**REQUIREMENT:**
Please copy out all lines of the entries that contain the word "Aufgaben".

**DATA EXTRACTS:**
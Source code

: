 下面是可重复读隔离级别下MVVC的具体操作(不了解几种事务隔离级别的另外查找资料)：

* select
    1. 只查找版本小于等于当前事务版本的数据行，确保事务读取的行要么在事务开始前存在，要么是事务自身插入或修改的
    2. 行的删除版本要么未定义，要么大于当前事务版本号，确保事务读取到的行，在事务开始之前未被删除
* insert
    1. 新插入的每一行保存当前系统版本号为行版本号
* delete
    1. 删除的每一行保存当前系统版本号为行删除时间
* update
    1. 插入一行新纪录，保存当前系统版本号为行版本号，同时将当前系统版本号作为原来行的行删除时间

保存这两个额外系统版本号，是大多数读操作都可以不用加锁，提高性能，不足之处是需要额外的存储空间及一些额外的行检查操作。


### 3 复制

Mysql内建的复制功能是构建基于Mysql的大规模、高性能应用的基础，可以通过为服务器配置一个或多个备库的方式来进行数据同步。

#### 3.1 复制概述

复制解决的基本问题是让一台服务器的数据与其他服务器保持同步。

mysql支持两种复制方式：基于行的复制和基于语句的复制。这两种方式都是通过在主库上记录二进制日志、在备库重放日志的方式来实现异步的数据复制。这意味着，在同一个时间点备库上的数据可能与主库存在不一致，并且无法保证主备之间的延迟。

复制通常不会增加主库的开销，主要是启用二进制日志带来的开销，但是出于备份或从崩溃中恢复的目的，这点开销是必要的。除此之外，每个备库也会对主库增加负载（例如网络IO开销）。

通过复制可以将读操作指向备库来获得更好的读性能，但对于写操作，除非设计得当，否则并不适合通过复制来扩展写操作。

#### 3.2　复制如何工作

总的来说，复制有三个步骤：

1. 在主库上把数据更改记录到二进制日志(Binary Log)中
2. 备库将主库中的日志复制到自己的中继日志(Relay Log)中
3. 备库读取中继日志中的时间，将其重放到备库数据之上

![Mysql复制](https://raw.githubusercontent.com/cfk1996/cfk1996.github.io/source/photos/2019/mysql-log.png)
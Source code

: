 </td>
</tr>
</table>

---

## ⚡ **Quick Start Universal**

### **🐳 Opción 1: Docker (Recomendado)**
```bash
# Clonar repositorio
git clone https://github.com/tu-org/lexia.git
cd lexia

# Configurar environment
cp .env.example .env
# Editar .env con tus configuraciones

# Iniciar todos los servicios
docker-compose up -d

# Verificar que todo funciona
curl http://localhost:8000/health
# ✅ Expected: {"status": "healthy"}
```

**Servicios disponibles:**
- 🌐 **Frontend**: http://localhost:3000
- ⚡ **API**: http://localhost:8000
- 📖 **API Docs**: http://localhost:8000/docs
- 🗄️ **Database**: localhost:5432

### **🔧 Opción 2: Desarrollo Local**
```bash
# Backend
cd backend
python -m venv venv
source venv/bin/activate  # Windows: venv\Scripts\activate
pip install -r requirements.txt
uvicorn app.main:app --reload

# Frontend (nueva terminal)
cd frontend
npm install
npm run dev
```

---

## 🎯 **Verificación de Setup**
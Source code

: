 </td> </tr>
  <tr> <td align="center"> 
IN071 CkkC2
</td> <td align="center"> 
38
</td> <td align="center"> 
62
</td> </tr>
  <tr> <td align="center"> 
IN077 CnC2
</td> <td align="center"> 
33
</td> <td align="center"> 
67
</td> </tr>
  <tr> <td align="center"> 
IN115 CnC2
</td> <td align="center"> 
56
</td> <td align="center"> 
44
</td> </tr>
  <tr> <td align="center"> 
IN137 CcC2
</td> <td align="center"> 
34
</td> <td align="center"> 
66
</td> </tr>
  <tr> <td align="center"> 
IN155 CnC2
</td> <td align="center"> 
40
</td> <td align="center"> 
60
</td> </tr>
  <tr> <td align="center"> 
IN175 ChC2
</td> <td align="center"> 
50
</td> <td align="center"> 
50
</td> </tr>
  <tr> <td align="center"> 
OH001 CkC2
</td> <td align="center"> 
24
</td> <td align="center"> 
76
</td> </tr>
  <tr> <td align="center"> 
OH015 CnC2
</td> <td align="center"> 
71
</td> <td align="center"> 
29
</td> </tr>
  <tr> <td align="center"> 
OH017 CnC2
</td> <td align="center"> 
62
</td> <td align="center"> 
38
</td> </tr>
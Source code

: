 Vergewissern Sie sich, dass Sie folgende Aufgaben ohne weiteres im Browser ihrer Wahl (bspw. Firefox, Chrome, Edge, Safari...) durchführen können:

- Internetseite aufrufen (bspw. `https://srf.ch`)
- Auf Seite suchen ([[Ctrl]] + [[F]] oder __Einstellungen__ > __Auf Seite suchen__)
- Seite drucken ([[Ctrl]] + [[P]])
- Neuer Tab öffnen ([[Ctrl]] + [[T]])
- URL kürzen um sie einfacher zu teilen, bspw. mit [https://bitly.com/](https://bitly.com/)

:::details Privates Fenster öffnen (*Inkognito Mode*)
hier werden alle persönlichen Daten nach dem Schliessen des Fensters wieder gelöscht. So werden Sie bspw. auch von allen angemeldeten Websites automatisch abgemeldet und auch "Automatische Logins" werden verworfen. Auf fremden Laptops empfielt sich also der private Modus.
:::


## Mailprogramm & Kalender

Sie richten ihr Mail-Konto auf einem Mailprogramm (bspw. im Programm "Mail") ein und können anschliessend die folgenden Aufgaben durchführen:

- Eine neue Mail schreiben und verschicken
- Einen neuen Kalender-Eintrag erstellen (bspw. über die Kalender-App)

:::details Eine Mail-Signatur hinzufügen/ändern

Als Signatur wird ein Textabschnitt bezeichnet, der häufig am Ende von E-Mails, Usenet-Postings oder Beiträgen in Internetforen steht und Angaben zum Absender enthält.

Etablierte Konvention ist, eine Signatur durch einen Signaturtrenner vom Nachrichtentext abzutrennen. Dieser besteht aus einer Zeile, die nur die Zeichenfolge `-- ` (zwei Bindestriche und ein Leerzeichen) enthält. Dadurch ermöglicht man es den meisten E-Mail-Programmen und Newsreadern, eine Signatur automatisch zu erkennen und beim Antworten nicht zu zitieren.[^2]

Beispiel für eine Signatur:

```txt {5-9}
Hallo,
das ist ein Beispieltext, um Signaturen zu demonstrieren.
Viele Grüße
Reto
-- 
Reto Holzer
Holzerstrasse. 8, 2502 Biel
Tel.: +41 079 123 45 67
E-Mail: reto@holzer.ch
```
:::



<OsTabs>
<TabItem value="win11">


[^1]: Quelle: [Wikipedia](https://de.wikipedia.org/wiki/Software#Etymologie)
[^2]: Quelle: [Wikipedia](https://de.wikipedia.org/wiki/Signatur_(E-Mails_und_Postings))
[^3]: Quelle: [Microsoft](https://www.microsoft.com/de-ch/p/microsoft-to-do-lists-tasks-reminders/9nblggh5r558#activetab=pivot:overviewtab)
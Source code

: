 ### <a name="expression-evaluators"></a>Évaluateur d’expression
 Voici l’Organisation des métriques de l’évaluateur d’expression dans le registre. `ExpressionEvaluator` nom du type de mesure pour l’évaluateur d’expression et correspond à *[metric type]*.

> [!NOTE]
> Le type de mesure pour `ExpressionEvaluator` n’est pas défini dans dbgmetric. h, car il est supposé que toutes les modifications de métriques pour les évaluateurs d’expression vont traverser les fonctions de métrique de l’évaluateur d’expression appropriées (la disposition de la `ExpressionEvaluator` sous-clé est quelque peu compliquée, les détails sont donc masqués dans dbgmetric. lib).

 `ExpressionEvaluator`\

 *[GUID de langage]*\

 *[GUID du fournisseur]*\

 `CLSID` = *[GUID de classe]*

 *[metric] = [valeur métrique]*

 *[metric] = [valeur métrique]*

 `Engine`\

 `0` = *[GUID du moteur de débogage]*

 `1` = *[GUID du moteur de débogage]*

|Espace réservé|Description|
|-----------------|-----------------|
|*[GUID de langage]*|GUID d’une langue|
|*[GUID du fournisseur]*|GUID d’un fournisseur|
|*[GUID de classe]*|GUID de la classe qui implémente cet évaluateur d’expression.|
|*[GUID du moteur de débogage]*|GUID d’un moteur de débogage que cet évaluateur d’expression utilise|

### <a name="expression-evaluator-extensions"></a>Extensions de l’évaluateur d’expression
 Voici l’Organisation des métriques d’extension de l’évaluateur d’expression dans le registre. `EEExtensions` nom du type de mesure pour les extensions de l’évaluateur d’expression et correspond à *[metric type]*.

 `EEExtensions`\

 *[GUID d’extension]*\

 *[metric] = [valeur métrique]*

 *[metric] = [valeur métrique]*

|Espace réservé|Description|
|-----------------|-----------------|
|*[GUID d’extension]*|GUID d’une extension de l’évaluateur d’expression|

**WRITTEN RESPONSE:**
: Vergewissern Sie sich, dass Sie folgende Aufgaben ohne weiteres im Browser ihrer Wahl (bspw. Firefox, Chrome, Edge, Safari...) durchführen können:
Sie richten ihr Mail-Konto auf einem Mailprogramm (bspw. im Programm "Mail") ein und können anschliessend die folgenden Aufgaben durchführen:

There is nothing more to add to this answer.